Below are the entries; return every line among them that holds the word "project".

------ SOURCE DATA

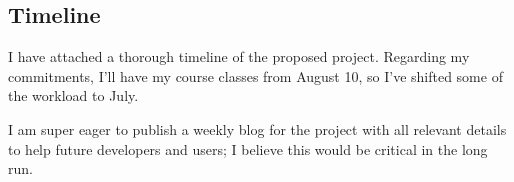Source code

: \subsection{Timeline}

    I have attached a thorough timeline of the proposed project. 
    Regarding my commitments, I'll have my course classes from August 10, so I've shifted some of the workload to July.
    
    I am super eager to publish a weekly blog for the project with all relevant details to help future developers and users; I believe this would be critical in the long run.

------------

§ **EXERCISE RESPONSE**:
    I have attached a thorough timeline of the proposed project. 
    I am super eager to publish a weekly blog for the project with all relevant details to help future developers and users; I believe this would be critical in the long run.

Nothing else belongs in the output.